What we want from the new parser:
- needs to be able to parse utf8
- needs to be able to start parsing data before everything has arrived from
the net

The work is ongoing in this branch:
https://code.google.com/p/v8/source/browse#svn%2Fbranches%2Fexperimental%2Fparser

in src/lexer and tools/lexer_generator.

Happened so far:
- We've experimented with generating a lexer with re2c and now we're
experimenting with writing our own regex -> lexer engine. (dcarney, ulan,
marja)
- API changes are under discussion (mstarzinger et al)
- moving parts which need to access the Isolate as late as possible in the
parsing (so that the parsing can be done in a non-main thread) (mstarzinger)

--
You received this message because this project is configured to send all
issue notifications to this address.
You may adjust your notification preferences at:
https://code.google.com/hosting/settings

codesite...@google.com

unread,

Nov 18, 2013, 10:11:14 AM11/18/13

to v8-...@googlegroups.com

Updates:
Owner: mstar...@chromium.org

Comment #1 on issue 3016 by ma...@chromium.org: Rewrite the V8 parser
http://code.google.com/p/v8/issues/detail?id=3016

(No comment was entered for this change.)

codesite...@google.com

unread,

Nov 18, 2013, 10:51:28 AM11/18/13

to v8-...@googlegroups.com

Comment #2 on issue 3016 by to...@chromium.org: Rewrite the V8 parser
http://code.google.com/p/v8/issues/detail?id=3016

Streaming parsing will be awesome! Really excited to see this happening.

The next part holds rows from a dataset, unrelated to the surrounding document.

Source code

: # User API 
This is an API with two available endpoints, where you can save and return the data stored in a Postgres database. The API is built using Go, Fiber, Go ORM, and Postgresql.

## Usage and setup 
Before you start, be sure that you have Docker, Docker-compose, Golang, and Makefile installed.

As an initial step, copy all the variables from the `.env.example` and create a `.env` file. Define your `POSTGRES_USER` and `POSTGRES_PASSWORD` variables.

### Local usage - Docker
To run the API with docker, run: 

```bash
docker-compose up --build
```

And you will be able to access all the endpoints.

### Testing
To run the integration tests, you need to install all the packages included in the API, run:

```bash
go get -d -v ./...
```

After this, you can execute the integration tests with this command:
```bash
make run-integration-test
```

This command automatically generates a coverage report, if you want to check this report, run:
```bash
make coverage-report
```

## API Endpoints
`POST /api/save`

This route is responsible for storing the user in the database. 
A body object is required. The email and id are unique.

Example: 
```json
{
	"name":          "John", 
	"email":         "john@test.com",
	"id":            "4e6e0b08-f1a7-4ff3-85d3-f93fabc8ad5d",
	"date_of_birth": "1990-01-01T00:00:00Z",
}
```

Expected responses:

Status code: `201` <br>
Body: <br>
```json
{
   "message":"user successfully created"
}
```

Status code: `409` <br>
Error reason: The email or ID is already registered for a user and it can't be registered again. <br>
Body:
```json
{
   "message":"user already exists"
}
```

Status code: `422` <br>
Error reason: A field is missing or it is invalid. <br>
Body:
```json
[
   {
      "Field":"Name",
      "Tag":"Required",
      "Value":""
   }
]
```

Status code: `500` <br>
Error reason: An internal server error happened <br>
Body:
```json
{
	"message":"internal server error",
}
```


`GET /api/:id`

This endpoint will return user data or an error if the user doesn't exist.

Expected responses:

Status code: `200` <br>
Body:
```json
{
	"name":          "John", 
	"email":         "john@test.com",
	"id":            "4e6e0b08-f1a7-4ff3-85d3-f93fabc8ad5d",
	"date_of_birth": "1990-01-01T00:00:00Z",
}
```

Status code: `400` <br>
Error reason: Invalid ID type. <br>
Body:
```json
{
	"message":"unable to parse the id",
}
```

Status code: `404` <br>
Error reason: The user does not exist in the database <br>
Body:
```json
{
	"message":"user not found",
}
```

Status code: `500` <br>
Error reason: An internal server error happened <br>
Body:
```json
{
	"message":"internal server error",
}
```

Sorry to potentially derail the bug, but I have a few naive questions while
we are considering a major re-write:

- There is a lot of dead JS on the web. For example, a page imports all of
jquery, but only uses one method, $(...). Are lazy parsing designs
feasible? Are they being considered? If so, we may want to think about
teaching the parser whether it is on the critical path currently. If we are
blocked on the network, be eager. If we have the whole script and are
blocking compilation, be lazy.

- Are there more valuable artifacts that we could cache post-parsing than
the current preparsing data? That didn't prove to save a very significant
amount of parsing effort. But we still have all the memory/disk cache
plumbing in Chrome/Blink if V8 can give us something more valuable to cache.

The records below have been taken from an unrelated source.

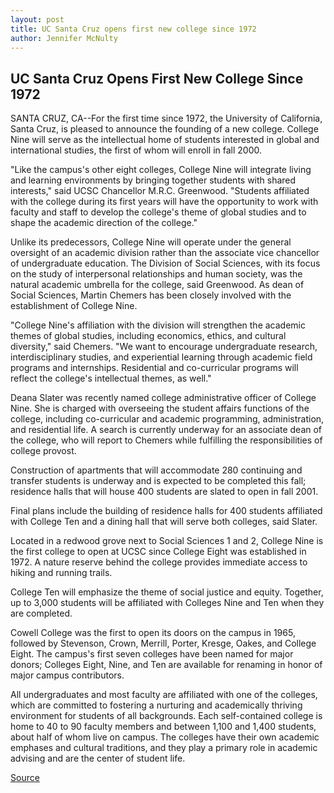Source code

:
```yaml
---
layout: post
title: UC Santa Cruz opens first new college since 1972
author: Jennifer McNulty
---
```


## UC Santa Cruz Opens First New College Since 1972

SANTA CRUZ, CA--For the first time since 1972, the University of California, Santa Cruz, is pleased to announce the founding of a new college. College Nine will serve as the intellectual home of students interested in global and international studies, the first of whom will enroll in fall 2000.

"Like the campus's other eight colleges, College Nine will integrate living and learning environments by bringing together students with shared interests," said UCSC Chancellor M.R.C. Greenwood. "Students affiliated with the college during its first years will have the opportunity to work with faculty and staff to develop the college's theme of global studies and to shape the academic direction of the college."

Unlike its predecessors, College Nine will operate under the general oversight of an academic division rather than the associate vice chancellor of undergraduate education. The Division of Social Sciences, with its focus on the study of interpersonal relationships and human society, was the natural academic umbrella for the college, said Greenwood. As dean of Social Sciences, Martin Chemers has been closely involved with the establishment of College Nine.

"College Nine's affiliation with the division will strengthen the academic themes of global studies, including economics, ethics, and cultural diversity," said Chemers. "We want to encourage undergraduate research, interdisciplinary studies, and experiential learning through academic field programs and internships. Residential and co-curricular programs will reflect the college's intellectual themes, as well."

Deana Slater was recently named college administrative officer of College Nine. She is charged with overseeing the student affairs functions of the college, including co-curricular and academic programming, administration, and residential life. A search is currently underway for an associate dean of the college, who will report to Chemers while fulfilling the responsibilities of college provost.

Construction of apartments that will accommodate 280 continuing and transfer students is underway and is expected to be completed this fall; residence halls that will house 400 students are slated to open in fall 2001.

Final plans include the building of residence halls for 400 students affiliated with College Ten and a dining hall that will serve both colleges, said Slater.

Located in a redwood grove next to Social Sciences 1 and 2, College Nine is the first college to open at UCSC since College Eight was established in 1972. A nature reserve behind the college provides immediate access to hiking and running trails.

College Ten will emphasize the theme of social justice and equity. Together, up to 3,000 students will be affiliated with Colleges Nine and Ten when they are completed.

Cowell College was the first to open its doors on the campus in 1965, followed by Stevenson, Crown, Merrill, Porter, Kresge, Oakes, and College Eight. The campus's first seven colleges have been named for major donors; Colleges Eight, Nine, and Ten are available for renaming in honor of major campus contributors.

All undergraduates and most faculty are affiliated with one of the colleges, which are committed to fostering a nurturing and academically thriving environment for students of all backgrounds. Each self-contained college is home to 40 to 90 faculty members and between 1,100 and 1,400 students, about half of whom live on campus. The colleges have their own academic emphases and cultural traditions, and they play a primary role in academic advising and are the center of student life.

[Source](http://www1.ucsc.edu/news_events/press_releases/archive/99-00/05-00/college_nine.htm "Permalink to UC Santa Cruz opens first new college since 1972")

- Rather, could the full parse output be made cacheable? Then we could
consider pre-warming same-domain renderers with cached parse output. This
would significantly help with common cases like "Google Search Results
--(click)-> Search Result on a different domain --(back)--> Google Search
Results again in a cold renderer that needs to reparse/recompile
everything."

- Can parsing be made thread safe so that we can consider offloading it
from the main thread? I believe IE does this.

ps. The above questions would also apply to compilation, but I expect the
answers are less rosy than what I'm hoping for for parsing.

codesite...@google.com

unread,

Nov 18, 2013, 10:59:41 AM11/18/13

to v8-...@googlegroups.com

Comment #3 on issue 3016 by yan...@chromium.org: Rewrite the V8 parser
http://code.google.com/p/v8/issues/detail?id=3016

As for the compiler, we do lazy compile where-ever we can. The parser only
creates a shared function info with the source offsets so that when we
actually run the function, it's compiled from the function definition at
the source offset.

The unoptimized code is not produced in a separate thread, and the gains
would be rather small since it works quite fast. Since it's done lazily, it
will block execution either way. The optimized code is already being
compiled in a second thread in the most cases (excluding OSR), only code
generation happens on the main thread.

We do have a script to code cache. I'm not 100% sure about this, but at
least top-level javascript code is cached, so as long as the embedder
(chrome) tells us to create code from the same (external) string, we should
be just fetching it from the cache. I don't remember the details about that
anymore though, but it probably covers part of your Google Search example.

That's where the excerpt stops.